(Records from a collection)
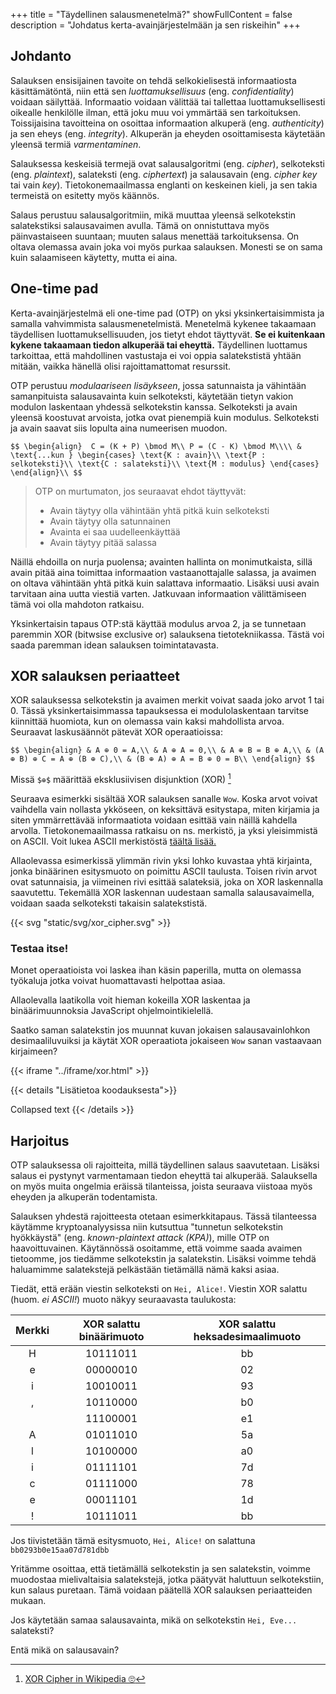+++
title = "Täydellinen salausmenetelmä?"
showFullContent = false 
description = "Johdatus kerta-avainjärjestelmään ja sen riskeihin"
+++

## Johdanto

Salauksen ensisijainen tavoite on tehdä selkokielisestä informaatiosta käsittämätöntä, niin että sen *luottamuksellisuus* (eng. *confidentiality*) voidaan säilyttää.
Informaatio voidaan välittää tai tallettaa luottamuksellisesti oikealle henkilölle ilman, että joku muu voi ymmärtää sen tarkoituksen.
Toissijaisina tavoitteina on osoittaa informaation alkuperä (eng. *authenticity*) ja sen eheys (eng. *integrity*).
Alkuperän ja eheyden osoittamisesta käytetään yleensä termiä *varmentaminen*.


Salauksessa keskeisiä termejä ovat salausalgoritmi (eng. *cipher*),  selkoteksti (eng. *plaintext*), salateksti (eng. *ciphertext*) ja salausavain (eng. *cipher key* tai vain *key*). 
Tietokonemaailmassa englanti on keskeinen kieli, ja sen takia termeistä on esitetty myös käännös.

Salaus perustuu salausalgoritmiin, mikä muuttaa yleensä selkotekstin salatekstiksi salausavaimen avulla.
Tämä on onnistuttava myös päinvastaiseen suuntaan; muuten salaus menettää tarkoituksensa.
On oltava olemassa avain joka voi myös purkaa salauksen. Monesti se on sama kuin salaamiseen käytetty, mutta ei aina.

## One-time pad

Kerta-avainjärjestelmä eli one-time pad (OTP) on yksi yksinkertaisimmista ja samalla vahvimmista salausmenetelmistä.
Menetelmä kykenee takaamaan täydellisen luottamuksellisuuden, jos tietyt ehdot täyttyvät.
**Se ei kuitenkaan kykene takaamaan tiedon alkuperää tai eheyttä.**
Täydellinen luottamus tarkoittaa, että mahdollinen vastustaja ei voi oppia salatekstistä yhtään mitään, vaikka hänellä olisi rajoittamattomat resurssit.

OTP perustuu *modulaariseen lisäykseen*, jossa satunnaista ja vähintään samanpituista salausavainta kuin selkoteksti, käytetään tietyn vakion modulon laskentaan yhdessä selkotekstin kanssa.
Selkoteksti ja avain yleensä koostuvat arvoista, jotka ovat pienempiä kuin modulus.
Selkoteksti ja avain saavat siis lopulta aina numeerisen muodon.

<!-- MathJax support, using LaTeX commands -->

`$$
\begin{align} 
 C = (K + P) \bmod M\\
 P = (C - K) \bmod M\\\\
& \text{...kun } \begin{cases}
            \text{K : avain}\\
            \text{P : selkoteksti}\\
            \text{C : salateksti}\\
            \text{M : modulus}
         \end{cases}
\end{align}\\
$$`

> OTP on murtumaton, jos seuraavat ehdot täyttyvät:
>
>  * Avain täytyy olla vähintään yhtä pitkä kuin selkoteksti
>  * Avain täytyy olla satunnainen
>  * Avainta ei saa uudelleenkäyttää
>  * Avain täytyy pitää salassa

Näillä ehdoilla on nurja puolensa; avainten hallinta on monimutkaista, sillä avain pitää aina toimittaa informaation vastaanottajalle salassa, ja avaimen on oltava vähintään yhtä pitkä kuin salattava informaatio.
Lisäksi uusi avain tarvitaan aina uutta viestiä varten.
Jatkuvaan informaation välittämiseen tämä voi olla mahdoton ratkaisu.

Yksinkertaisin tapaus OTP:stä käyttää modulus arvoa 2, ja se tunnetaan paremmin XOR (bitwsise exclusive or) salauksena tietotekniikassa.
Tästä voi saada paremman idean salauksen toimintatavasta.

## XOR salauksen periaatteet

XOR salauksessa selkotekstin ja avaimen merkit voivat saada joko arvot 1 tai 0. 
Tässä yksinkertaisimmassa tapauksessa ei modulolaskentaan tarvitse kiinnittää huomiota, kun on olemassa vain kaksi mahdollista arvoa.
Seuraavat laskusäännöt pätevät XOR operaatioissa:


`$$
\begin{align}
& A ⊕ 0 = A,\\
& A ⊕ A = 0,\\
& A ⊕ B = B ⊕ A,\\
& (A ⊕ B) ⊕ C = A ⊕ (B ⊕ C),\\
& (B ⊕ A) ⊕ A = B ⊕ 0 = B\\
\end{align}
$$`

Missä `$⊕$` määrittää eksklusiivisen disjunktion (XOR) [^1]

Seuraava esimerkki sisältää XOR salauksen sanalle `Wow`.
Koska arvot voivat vaihdella vain nollasta ykköseen, on keksittävä esitystapa, miten kirjamia ja siten ymmärrettävää informaatiota voidaan esittää vain näillä kahdella arvolla.
Tietokonemaailmassa ratkaisu on ns. merkistö, ja yksi yleisimmistä on ASCII.
Voit lukea ASCII merkistöstä [täältä lisää.](/ascii)

Allaolevassa esimerkissä ylimmän rivin yksi lohko kuvastaa yhtä kirjainta, jonka binäärinen esitysmuoto on poimittu ASCII taulusta.
Toisen rivin arvot ovat satunnaisia, ja viimeinen rivi esittää salateksiä, joka on XOR laskennalla saavutettu.
Tekemällä XOR laskennan uudestaan samalla salausavaimella, voidaan saada selkoteksti takaisin salatekstistä.

{{< svg "static/svg/xor_cipher.svg" >}}

### Testaa itse!

Monet operaatioista voi laskea ihan käsin paperilla, mutta on olemassa työkaluja jotka voivat huomattavasti helpottaa asiaa.

Allaolevalla laatikolla voit hieman kokeilla XOR laskentaa ja binäärimuunnoksia JavaScript ohjelmointikielellä.

Saatko saman salatekstin jos muunnat kuvan jokaisen salausavainlohkon desimaaliluvuiksi ja käytät XOR operaatiota jokaiseen `Wow` sanan vastaavaan kirjaimeen?

{{< iframe "../iframe/xor.html" >}}

{{< details "Lisätietoa koodauksesta">}}

Collapsed text
{{< /details >}}

## Harjoitus

OTP salauksessa oli rajoitteita, millä täydellinen salaus saavutetaan.
Lisäksi salaus ei pystynyt varmentamaan tiedon eheyttä tai alkuperää.
Salauksella on myös muita ongelmia eräissä tilanteissa, joista seuraava viistoaa myös eheyden ja alkuperän todentamista.


Salauksen yhdestä rajoitteesta otetaan esimerkkitapaus.
Tässä tilanteessa käytämme kryptoanalyysissa niin kutsuttua "tunnetun selkotekstin hyökkäystä" (eng. *known-plaintext attack (KPA)*), mille OTP on haavoittuvainen.
Käytännössä osoitamme, että voimme saada avaimen tietoomme, jos tiedämme selkotekstin ja salatekstin.
Lisäksi voimme tehdä haluamimme salatekstejä pelkästään tietämällä nämä kaksi asiaa.

Tiedät, että erään viestin selkoteksti on `Hei, Alice!`. 
Viestin XOR salattu (huom. *ei ASCII!*) muoto näkyy seuraavasta taulukosta:

<!-- | |H|e|i|,| |A|l|i|c|e|!|
|-|:-:|:-:|:-:|:-:|:-:|:-:|:-:|:-:|:-:|:-:|:-:|
Binääri|10111011|00000010|10010011|10110000|11100001|01000000|10011111|00001110|10011001|11111001|11100000| -->

|Merkki|XOR salattu binäärimuoto| XOR salattu heksadesimaalimuoto|
|:-:|:--------:|:--:|
| H | 10111011 | bb |
| e | 00000010 | 02 |
| i | 10010011 | 93 |
| , | 10110000 | b0 |
|   | 11100001 | e1 |
| A | 01011010 | 5a |
| l | 10100000 | a0 |
| i | 01111101 | 7d |
| c | 01111000 | 78 |
| e | 00011101 | 1d |
| ! | 10111011 | bb |  

Jos tiivistetään tämä esitysmuoto, `Hei, Alice!` on salattuna `bb0293b0e15aa07d781dbb`



Yritämme osoittaa, että tietämällä selkotekstin ja sen salatekstin, voimme muodostaa mielivaltaisia salatekstejä, jotka päätyvät haluttuun selkotekstiin, kun salaus puretaan.
Tämä voidaan päätellä XOR salauksen periaatteiden mukaan.

Jos käytetään samaa salausavainta, mikä on selkotekstin `Hei, Eve...` salateksti?

Entä mikä on salausavain?

[^1]: [XOR Cipher in Wikipedia 🙄](https://en.wikipedia.org/wiki/XOR_cipher)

■ **Problem statement**
Set down exactly and only the lines from the start of the entries above through the line containing "Salauksen ensisijainen tavoite", both ends included, omitting the pictures.

■ **Exercise answer**
+++
title = "Täydellinen salausmenetelmä?"
showFullContent = false 
description = "Johdatus kerta-avainjärjestelmään ja sen riskeihin"
+++

## Johdanto

Salauksen ensisijainen tavoite on tehdä selkokielisestä informaatiosta käsittämätöntä, niin että sen *luottamuksellisuus* (eng. *confidentiality*) voidaan säilyttää.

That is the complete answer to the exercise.